そこら辺は、劇場版ドラえもんと同じ仕組みだと思うのです。
今回、異世界トリップのエンディングについて大きく二つに分けて考えてみました。
・一つ目は、主人公が異世界にとどまり続ける
・二つ目は、主人公が現実に戻る
この二つを現実に対しての寓意性から見ると、当然、まったく意味が違っていて
・一つ目は、移住であり、これまでの環境から離れて、あたらしい環境でどう生きるかというテーマ
・二つ目は、旅もしくはモラトリアムであり、なにかしらの生きるヒントを、旅やモラトリアムにおいて経験するというテーマ
などになると思います。
この違いを、例えば、震災で福島から避難した人々に、対して考えた時、
・一つ目ならば、避難先における、苦労の先にある希望を、
・二つ目ならば、いつか福島へ帰るんだ!と思い続ける勇気を、
そういう解釈が、現れる可能性があります。
一見、ファンタジーは、現実逃避的なモノという見方もされやすいですし、そういう部分もありますが、その寓意的なメタ(裏側)における意味が、現実にいる読者を勇気付けたり、何かを気づかせてくれたりする事は普通にある訳で、それはつまり、、ファンタジーであっても、現実を変える事が可能という事を示しているのだと思う。

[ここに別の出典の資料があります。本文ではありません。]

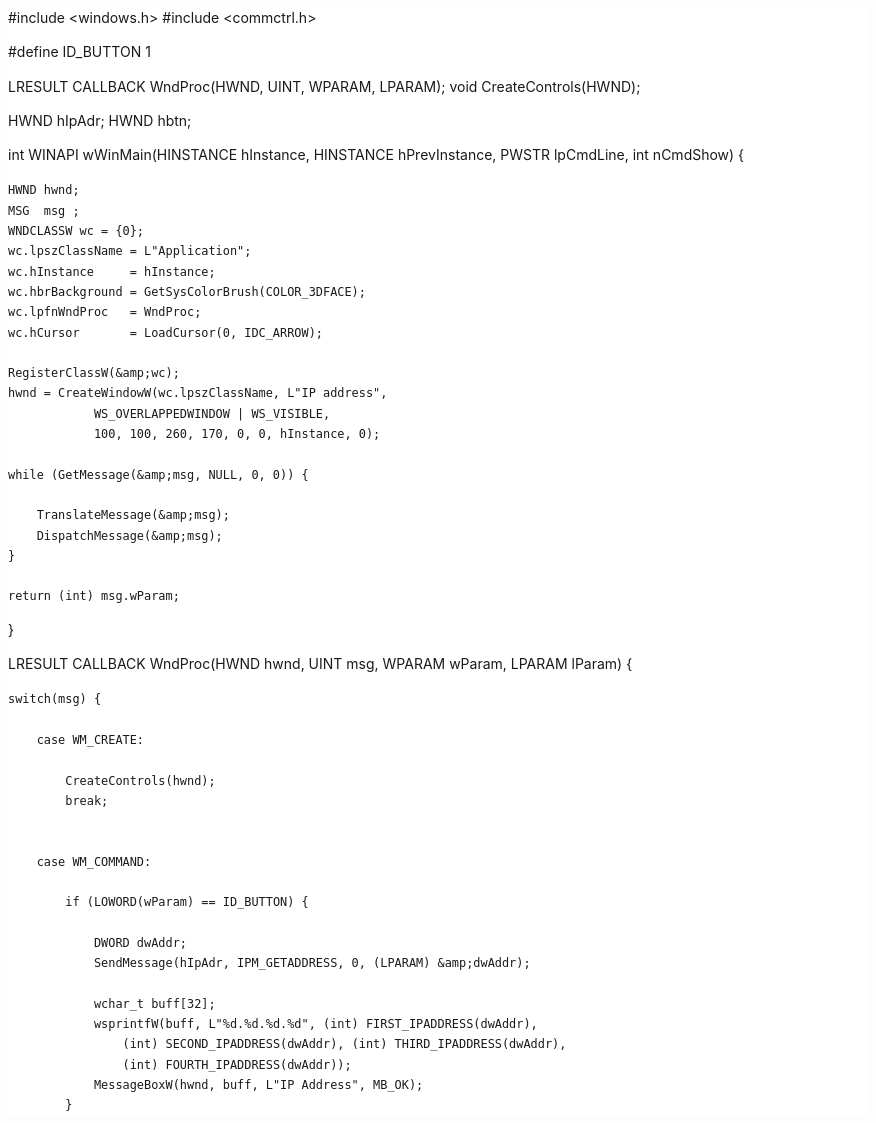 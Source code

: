 
#include &lt;windows.h&gt;
#include &lt;commctrl.h&gt;

#define ID_BUTTON 1

LRESULT CALLBACK WndProc(HWND, UINT, WPARAM, LPARAM);
void CreateControls(HWND);

HWND hIpAdr;
HWND hbtn;

int WINAPI wWinMain(HINSTANCE hInstance, HINSTANCE hPrevInstance,
                    PWSTR lpCmdLine, int nCmdShow) {

    HWND hwnd;
    MSG  msg ;    
    WNDCLASSW wc = {0};
    wc.lpszClassName = L"Application";
    wc.hInstance     = hInstance;
    wc.hbrBackground = GetSysColorBrush(COLOR_3DFACE);
    wc.lpfnWndProc   = WndProc;
    wc.hCursor       = LoadCursor(0, IDC_ARROW);
  
    RegisterClassW(&amp;wc);
    hwnd = CreateWindowW(wc.lpszClassName, L"IP address",
                WS_OVERLAPPEDWINDOW | WS_VISIBLE,
                100, 100, 260, 170, 0, 0, hInstance, 0);  

    while (GetMessage(&amp;msg, NULL, 0, 0)) {
        
        TranslateMessage(&amp;msg);
        DispatchMessage(&amp;msg);
    }

    return (int) msg.wParam;
}

LRESULT CALLBACK WndProc(HWND hwnd, UINT msg, 
        WPARAM wParam, LPARAM lParam) {
    
    switch(msg) {

        case WM_CREATE:

            CreateControls(hwnd);
            break;

              
        case WM_COMMAND:
          
            if (LOWORD(wParam) == ID_BUTTON) {

                DWORD dwAddr;
                SendMessage(hIpAdr, IPM_GETADDRESS, 0, (LPARAM) &amp;dwAddr);

                wchar_t buff[32];
                wsprintfW(buff, L"%d.%d.%d.%d", (int) FIRST_IPADDRESS(dwAddr), 
                    (int) SECOND_IPADDRESS(dwAddr), (int) THIRD_IPADDRESS(dwAddr), 
                    (int) FOURTH_IPADDRESS(dwAddr));
                MessageBoxW(hwnd, buff, L"IP Address", MB_OK);
            }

むしろファンタジーであるからこそ、説教くさくなく、冒険の物語として提示ができるという部分もあると思います。
こういったファンタジーの力を理解した上で、異世界トリップを考える事は、結構、重要だと思うんですね。
ここにおいてラストにおける物語の景色が、現実における寓意において何を意味するのかという事を考えると、物語全体の流れにおける美しさ(読みやすさ・わかりやすさ)、その流れにおけるニュアンス(意味・価値観)の浮上、そして、感動、に大きな影響を与えると思うのです。